The pipe diameter of the branch pipe 2 is preferably about 5 cm. The through holes 23 distributed on the pipe wall of the branch pipe 2 form filtering holes. The nylon gauze 3 coated outside the branch pipeline 2 is double-layer or multi-layer, and the density of the gauze is not lower than 80 meshes. The branch pipeline is used for filtering fine-particle soil after being matched with the nylon gauze, so that fine particles are prevented from being taken away by water flow, and the instability of a foundation is prevented.

As shown in fig. 4 to 8, a sealing plate is disposed at an end of the lateral branch tube 21 facing the longitudinal branch tube 22, and an axially outwardly extending insertion tube is formed on the sealing plate, and correspondingly, a hole capable of being inserted into the insertion tube is formed in the longitudinal branch tube 22. The pore canal and the tube cavity of the longitudinal branch tube are of a non-communicated structure.

In fig. 4, the sealing plate is a flat plate and is provided with an upper layer and a lower layer of insertion tubes, and the insertion tubes are strip-shaped flat tubes 211 when viewed from the cross section of the insertion tubes. The hole channels in the longitudinal branch pipes are correspondingly set to be flat hole channels 221. The flat tubes 211 corresponding to both ends of each flat channel 221 provided in the longitudinal branch tube 22 can be inserted into both ends of the flat channel 221. Under this implementation structure, the tube cavities of the transverse branch tubes 21, the flat channels 221 and the flat tubes 211 are connected to form a communication channel. The structure in which the lateral branch pipes and the longitudinal branch pipes are connected in an inserted manner has a poor stress effect, and the depth of the grooves is much shallower when the structure is buried compared with the embodiment shown in fig. 3.

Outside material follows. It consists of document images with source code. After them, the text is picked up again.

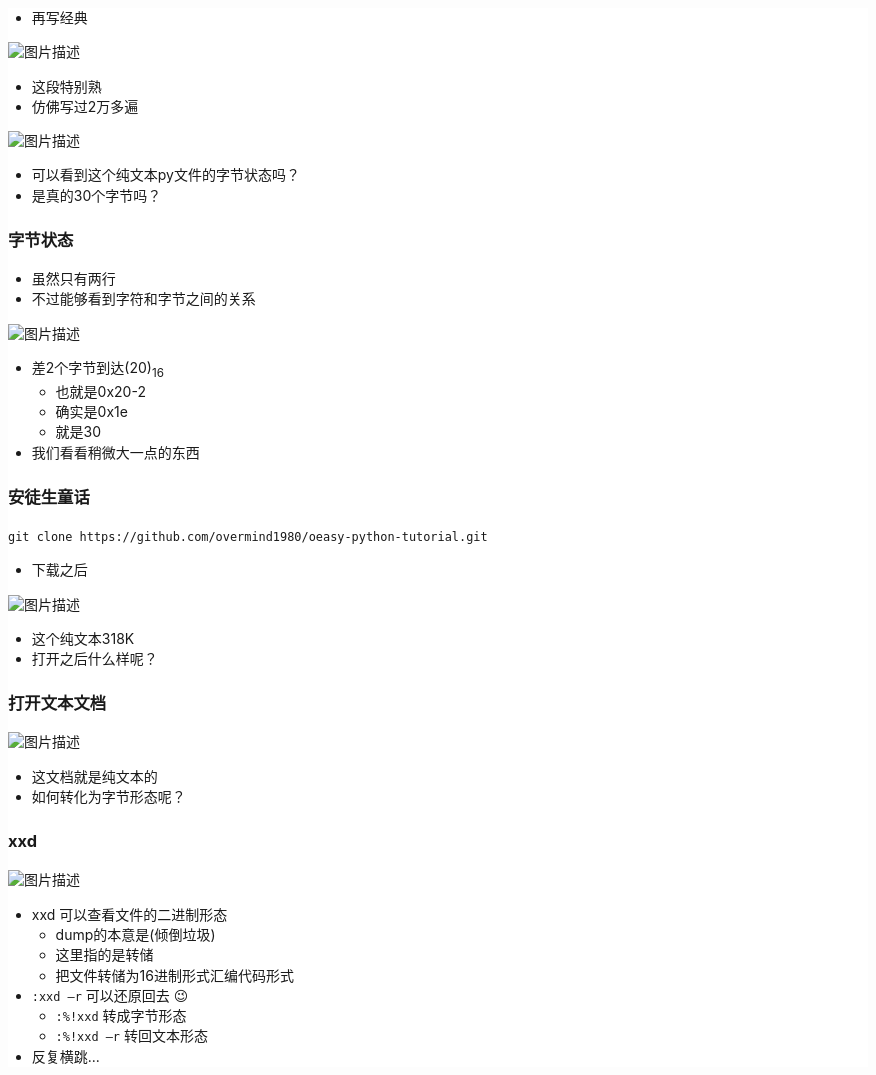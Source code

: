 - 再写经典

![图片描述](https://doc.shiyanlou.com/courses/uid1190679-20220924-1664005705485)

- 这段特别熟
- 仿佛写过2万多遍

![图片描述](https://doc.shiyanlou.com/courses/uid1190679-20221003-1664805878552)

- 可以看到这个纯文本py文件的字节状态吗？
- 是真的30个字节吗？

### 字节状态

- 虽然只有两行
- 不过能够看到字符和字节之间的关系

![图片描述](https://doc.shiyanlou.com/courses/uid1190679-20220924-1664005801532)

- 差2个字节到达(20)<sub>16</sub>
	- 也就是0x20-2
	- 确实是0x1e
	- 就是30
- 我们看看稍微大一点的东西

### 安徒生童话

```
git clone https://github.com/overmind1980/oeasy-python-tutorial.git
```

- 下载之后

![图片描述](https://doc.shiyanlou.com/courses/uid1190679-20220925-1664108951470)

- 这个纯文本318K
- 打开之后什么样呢？

### 打开文本文档

![图片描述](https://doc.shiyanlou.com/courses/uid1190679-20220925-1664109266044)

- 这文档就是纯文本的
- 如何转化为字节形态呢？

### xxd

![图片描述](https://doc.shiyanlou.com/courses/uid1190679-20210303-1614751353811)

- xxd 可以查看文件的二进制形态
	- dump的本意是(倾倒垃圾)
	- 这里指的是转储
	- 把文件转储为16进制形式汇编代码形式
- `:xxd –r` 可以还原回去 😉
	- `:%!xxd` 转成字节形态
	- `:%!xxd –r` 转回文本形态
- 反复横跳...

As shown in fig. 5 to 6, the sealing plates at the ports of the transverse branch pipes 21 are concave arc sealing plates, the insertion pipes on the arc sealing plates are flat pipes 211, and the flat pipes 211 are respectively arranged near the upper and lower edges of the arc sealing plates, and correspondingly, the holes in the longitudinal branch pipes 22 are flat holes 221. The flat pipe 211 ports corresponding to the two ends of the flat hole channel 221 arranged in the longitudinal branch pipe 22 can be inserted in the flat hole channel 221 and the concave surfaces of the two cambered surface closing plates can be fully embraced with the pipe wall of the longitudinal branch pipe 22. As shown, the flat tube 211 on the left side of the longitudinal branch 22 is terminated with a tapered notch a, and the flat tube 211 on the right side of the longitudinal branch 22 is terminated with a tapered port b. A tapered port b is provided that is capable of being inserted into the tapered slot a (see fig. 6). The surface of the sealing plate between the two flat tubes 211 is an arc-shaped groove 214 which can be contacted with the tube wall of the longitudinal branch tube between the two flat hole channels 221. A clamping groove 213 is formed between the concave end of the sealing plate and the flat pipe 211, and the inner surface of the clamping groove can be contacted with the pipe wall of the longitudinal branch pipe which is positioned at the outer side of the two flat hole channels 221.

The solution described in the above paragraph significantly optimizes the stress of the structure in which the lateral branch pipes are connected to the longitudinal branch pipes in a plug-in manner, but has the problem that the cross-sectional equivalent of the lateral branch pipes at the cross-connect is relatively small.

As shown in fig. 7, the sealing plate at the port of the transverse branch pipe 21 is an inward concave arc sealing plate, the insertion tube on the arc sealing plate is a circular tube 212, the circular tube 212 is coaxial with the transverse branch pipe 21, and correspondingly, the hole in the longitudinal branch pipe 22 is a circular hole 222.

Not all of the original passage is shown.